The opposition of science to religion—like the correlative binaries of reason and revelation, rationality and irrationality—is central to the way in which the West has organized its intellectual history. 1 Such oppositions instantiate the claim that the advance of science and the scientific method at once presupposes and demonstrates the illegitimacy of metaphysical sources of knowledge about the natural and social worlds. Implicit in these developments is the promise of mastery—of control, not just over recalcitrant facts and things, but also over human suffering—through the application of scientific and technical solutions. The progress of science and the evolution of Western history toward an ever better quality of life are by this means rendered mutually constitutive. The culmination of this process is a modernity defined by what Bruno Latour terms a "double asymmetry": "It designates," he writes, "a break in the regular passage of time, [End Page 50] and designates a combat in which there are victors and vanquished." 2 The contours of modernity, in other words, congeal specifically in contrast to both the distant past of the ancients and the more immediate past of the Middle Ages in which a "great chain of being" issuing from God was said to hold sway.

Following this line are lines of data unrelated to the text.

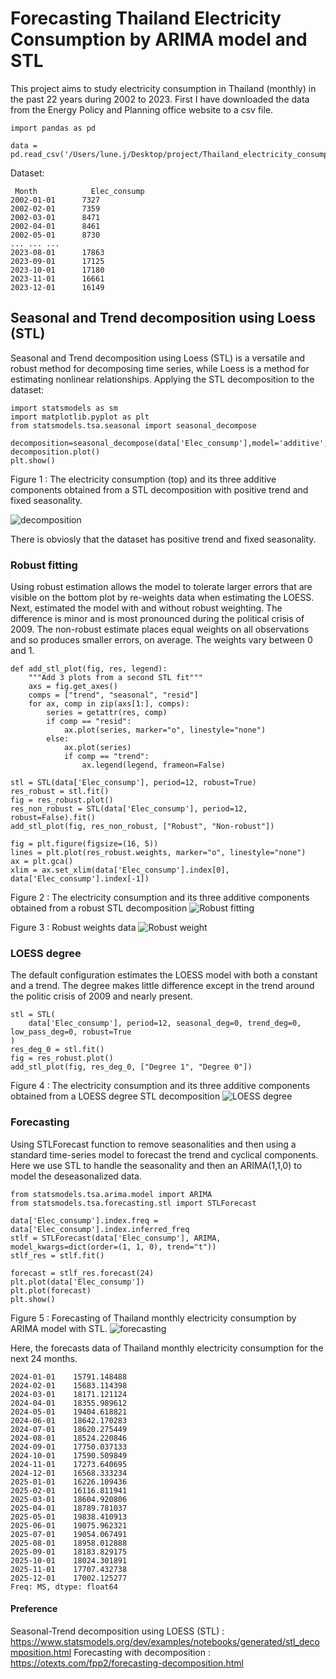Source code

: # Forecasting Thailand Electricity Consumption by ARIMA model and STL

This project aims to study electricity consumption in Thailand (monthly) in the past 22 years during 2002 to 2023. First I have downloaded the data from the Energy Policy and Planning office website to a csv file.

```
import pandas as pd

data = pd.read_csv('/Users/lune.j/Desktop/project/Thailand_electricity_consumption.csv');data
```
Dataset:
```
 Month	          Elec_consump
2002-01-01		7327
2002-02-01		7359
2002-03-01		8471
2002-04-01		8461
2002-05-01		8730
...	...	...
2023-08-01		17863
2023-09-01		17125
2023-10-01		17180
2023-11-01		16661
2023-12-01		16149
```


## Seasonal and Trend decomposition using Loess (STL)
Seasonal and Trend decomposition using Loess (STL) is a versatile and robust method for decomposing time series, while Loess is a method for estimating nonlinear relationships.
Applying the STL decomposition to the dataset:

```
import statsmodels as sm
import matplotlib.pyplot as plt
from statsmodels.tsa.seasonal import seasonal_decompose

decomposition=seasonal_decompose(data['Elec_consump'],model='additive',period=12)
decomposition.plot()
plt.show()
```

Figure 1 : The electricity consumption (top) and its three additive components obtained from a STL decomposition with positive trend and fixed seasonality.

![decomposition](https://github.com/jsutthida/Forecasting-Thailand-Electricity-Consumption-by-STL/assets/160230541/c909c738-e5bc-4d15-b98f-3307ca69b2ed)

There is obviosly that the dataset has positive trend and fixed seasonality.


### Robust fitting
Using robust estimation allows the model to tolerate larger errors that are visible on the bottom plot by re-weights data when estimating the LOESS. 
Next, estimated the model with and without robust weighting. The difference is minor and is most pronounced during the political crisis of 2009. The non-robust estimate places equal weights on all observations and so produces smaller errors, on average. The weights vary between 0 and 1.


```
def add_stl_plot(fig, res, legend):
    """Add 3 plots from a second STL fit"""
    axs = fig.get_axes()
    comps = ["trend", "seasonal", "resid"]
    for ax, comp in zip(axs[1:], comps):
        series = getattr(res, comp)
        if comp == "resid":
            ax.plot(series, marker="o", linestyle="none")
        else:
            ax.plot(series)
            if comp == "trend":
                ax.legend(legend, frameon=False)

stl = STL(data['Elec_consump'], period=12, robust=True)
res_robust = stl.fit()
fig = res_robust.plot()
res_non_robust = STL(data['Elec_consump'], period=12, robust=False).fit()
add_stl_plot(fig, res_non_robust, ["Robust", "Non-robust"])

fig = plt.figure(figsize=(16, 5))
lines = plt.plot(res_robust.weights, marker="o", linestyle="none")
ax = plt.gca()
xlim = ax.set_xlim(data['Elec_consump'].index[0], data['Elec_consump'].index[-1])
```

Figure 2 : The electricity consumption and its three additive components obtained from a robust STL decomposition
![Robust fitting](https://github.com/jsutthida/Forecasting-Thailand-Electricity-Consumption-by-STL/assets/160230541/7af89256-a7ea-4371-9a64-700ee0476179)

Figure 3 : Robust weights data
![Robust weight](https://github.com/jsutthida/Forecasting-Thailand-Electricity-Consumption-by-STL/assets/160230541/856a7ab6-bc00-4982-822f-75ddd51177e5)


### LOESS degree
The default configuration estimates the LOESS model with both a constant and a trend. The degree makes little difference except in the trend around the politic crisis of 2009 and nearly present.

```
stl = STL(
    data['Elec_consump'], period=12, seasonal_deg=0, trend_deg=0, low_pass_deg=0, robust=True
)
res_deg_0 = stl.fit()
fig = res_robust.plot()
add_stl_plot(fig, res_deg_0, ["Degree 1", "Degree 0"])
```

Figure 4 : The electricity consumption and its three additive components obtained from a LOESS degree STL decomposition
![LOESS degree](https://github.com/jsutthida/Forecasting-Thailand-Electricity-Consumption-by-STL/assets/160230541/57b47eed-83fa-4a00-9ac2-e0f6b991ab97)


### Forecasting
Using STLForecast function to remove seasonalities and then using a standard time-series model to forecast the trend and cyclical components.
Here we use STL to handle the seasonality and then an ARIMA(1,1,0) to model the deseasonalized data. 

```
from statsmodels.tsa.arima.model import ARIMA
from statsmodels.tsa.forecasting.stl import STLForecast

data['Elec_consump'].index.freq = data['Elec_consump'].index.inferred_freq
stlf = STLForecast(data['Elec_consump'], ARIMA, model_kwargs=dict(order=(1, 1, 0), trend="t"))
stlf_res = stlf.fit()

forecast = stlf_res.forecast(24)
plt.plot(data['Elec_consump'])
plt.plot(forecast)
plt.show()
```

Figure 5 : Forecasting of Thailand monthly electricity consumption by ARIMA model with STL.
![forecasting](https://github.com/jsutthida/Forecasting-Thailand-Electricity-Consumption-by-STL/assets/160230541/793440c3-2f8a-49c4-9b91-9d9bd2f75761)

Here, the forecasts data of Thailand monthly electricity consumption for the next 24 months.
```
2024-01-01    15791.148488
2024-02-01    15683.114398
2024-03-01    18171.121124
2024-04-01    18355.989612
2024-05-01    19404.618821
2024-06-01    18642.170283
2024-07-01    18620.275449
2024-08-01    18524.220846
2024-09-01    17750.037133
2024-10-01    17590.509849
2024-11-01    17273.640695
2024-12-01    16568.333234
2025-01-01    16226.109436
2025-02-01    16116.811941
2025-03-01    18604.920806
2025-04-01    18789.781037
2025-05-01    19838.410913
2025-06-01    19075.962321
2025-07-01    19054.067491
2025-08-01    18958.012888
2025-09-01    18183.829175
2025-10-01    18024.301891
2025-11-01    17707.432738
2025-12-01    17002.125277
Freq: MS, dtype: float64
```

#### Preference
Seasonal-Trend decomposition using LOESS (STL) : https://www.statsmodels.org/dev/examples/notebooks/generated/stl_decomposition.html
Forecasting with decomposition : https://otexts.com/fpp2/forecasting-decomposition.html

This ordering of past and present is rooted in the worlds of the scientific revolution, the Enlightenment, and most recently the nineteenth-century heyday of philosophical materialism—yet its presuppositions retain a powerful purchase in contemporary scholarship. Its assumptions and polarities—and the standards of knowledge and methods of explanation they establish—are sharpened in what is called scientism: the presumption of more recent provenance that the natural or hard sciences provide a model appropriate for the acquisition of all knowledge. 3 Bringing to bear the precision, systematicity, and abstractions of science on the understanding of human behavior represents a conscious rejection of the Aristotelian belief in the "impossibility of scientizing praxis"; and thus, the application of scientistic standards and methods to human action is a dimension of the modern victory over the past. 4 Under the impact of rational-choice theory, the most recent extension of this victory into social studies, political science departments in particular have been roiled by the attempt to transform the study of politics from a variety of soft qualitative work into an exact science comparable to the study of markets or protons. 5

The polarities on which the idea of modernity has depended are increasingly challenged in our day by religiopolitical movements whose membership and practices suggest that, far from eroding the purchase of religion, the deepening knowledge of science may quicken a sense of the divine hand in the world. After the events of September 11, 2001, this challenge is nowhere clearer than in the makeup of Al-Qaeda, the network of Islamic fundamentalists (or Islamists) linked to Osama bin Laden and tied not only to the attacks on the World Trade [End Page 51] Center and Pentagon in 2001, but also to the 1992 bombing of a Yemen hotel containing American soldiers, the 1993 bombing of the World Trade Center, the bombings of two U.S. embassies in Africa in 1998, and the destruction of the USS Cole in Yemen in 2000. 6 Unlike the often impoverished and uneducated Afghan fighters of the Taliban, a significant part of Al-Qaeda comprises middle-class, somewhat cosmopolitan young men with advanced education, often in the hard or applied sciences. Several Al-Qaeda lieutenants pursued studies in, for example, psychology, medicine, and engineering; 7 Mohammed Saddiq Odeh, convicted in connection with the bombing of the American embassy in Nairobi, studied architecture and engineering in the Philippines; 8 Mohamed Atta, the alleged ringleader of the September 11 attack, had been a student at the Technical University of Hamburg, and his confederates included Ziad Jarrahi, who studied at Hamburg's University of Applied Sciences. 9 The apparent affinity of Muslim fundamentalists for...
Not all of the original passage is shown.